— TASK INSTRUCTIONS —
Exclude the pictures and repeat all of the data exactly.

Saved data entries
+===+
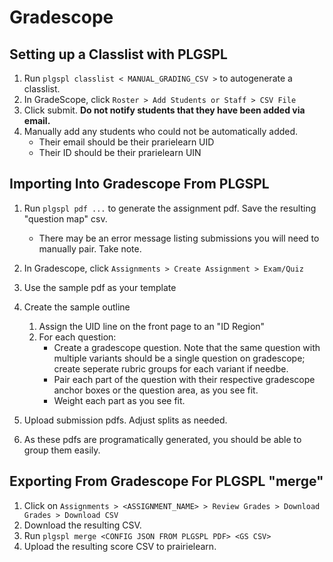 # Gradescope

## Setting up a Classlist with PLGSPL

1. Run `plgspl classlist < MANUAL_GRADING_CSV >` to autogenerate a classlist.
2. In GradeScope, click `Roster > Add Students or Staff > CSV File`
3. Click submit. **Do not notify students that they have been added via email.**
4. Manually add any students who could not be automatically added.
   - Their email should be their prarielearn UID
   - Their ID should be their prarielearn UIN

## Importing Into Gradescope From PLGSPL

1. Run `plgspl pdf ...` to generate the assignment pdf. Save the resulting "question map" csv.
   - There may be an error message listing submissions you will need to manually pair. Take note.
2. In Gradescope, click `Assignments > Create Assignment > Exam/Quiz`
3. Use the sample pdf as your template
4. Create the sample outline

   1. Assign the UID line on the front page to an "ID Region"
   2. For each question:
      - Create a gradescope question. Note that the same question with multiple variants should be a single question on gradescope; create seperate rubric groups for each variant if needbe.
      - Pair each part of the question with their respective gradescope anchor boxes or the question area, as you see fit.
      - Weight each part as you see fit.

5. Upload submission pdfs. Adjust splits as needed.
6. As these pdfs are programatically generated, you should be able to group them easily.

## Exporting From Gradescope For PLGSPL "merge"

1. Click on `Assignments > <ASSIGNMENT_NAME> > Review Grades > Download Grades > Download CSV`
2. Download the resulting CSV.
3. Run `plgspl merge <CONFIG JSON FROM PLGSPL PDF> <GS CSV>`
4. Upload the resulting score CSV to prairielearn.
+===+
— OUTPUT —
 # Gradescope

## Setting up a Classlist with PLGSPL

1. Run `plgspl classlist < MANUAL_GRADING_CSV >` to autogenerate a classlist.
2. In GradeScope, click `Roster > Add Students or Staff > CSV File`
3. Click submit. **Do not notify students that they have been added via email.**
4. Manually add any students who could not be automatically added.
   - Their email should be their prarielearn UID
   - Their ID should be their prarielearn UIN

## Importing Into Gradescope From PLGSPL

1. Run `plgspl pdf ...` to generate the assignment pdf. Save the resulting "question map" csv.
   - There may be an error message listing submissions you will need to manually pair. Take note.
2. In Gradescope, click `Assignments > Create Assignment > Exam/Quiz`
3. Use the sample pdf as your template
4. Create the sample outline

   1. Assign the UID line on the front page to an "ID Region"
   2. For each question:
      - Create a gradescope question. Note that the same question with multiple variants should be a single question on gradescope; create seperate rubric groups for each variant if needbe.
      - Pair each part of the question with their respective gradescope anchor boxes or the question area, as you see fit.
      - Weight each part as you see fit.

5. Upload submission pdfs. Adjust splits as needed.
6. As these pdfs are programatically generated, you should be able to group them easily.

## Exporting From Gradescope For PLGSPL "merge"

1. Click on `Assignments > <ASSIGNMENT_NAME> > Review Grades > Download Grades > Download CSV`
2. Download the resulting CSV.
3. Run `plgspl merge <CONFIG JSON FROM PLGSPL PDF> <GS CSV>`
4. Upload the resulting score CSV to prairielearn.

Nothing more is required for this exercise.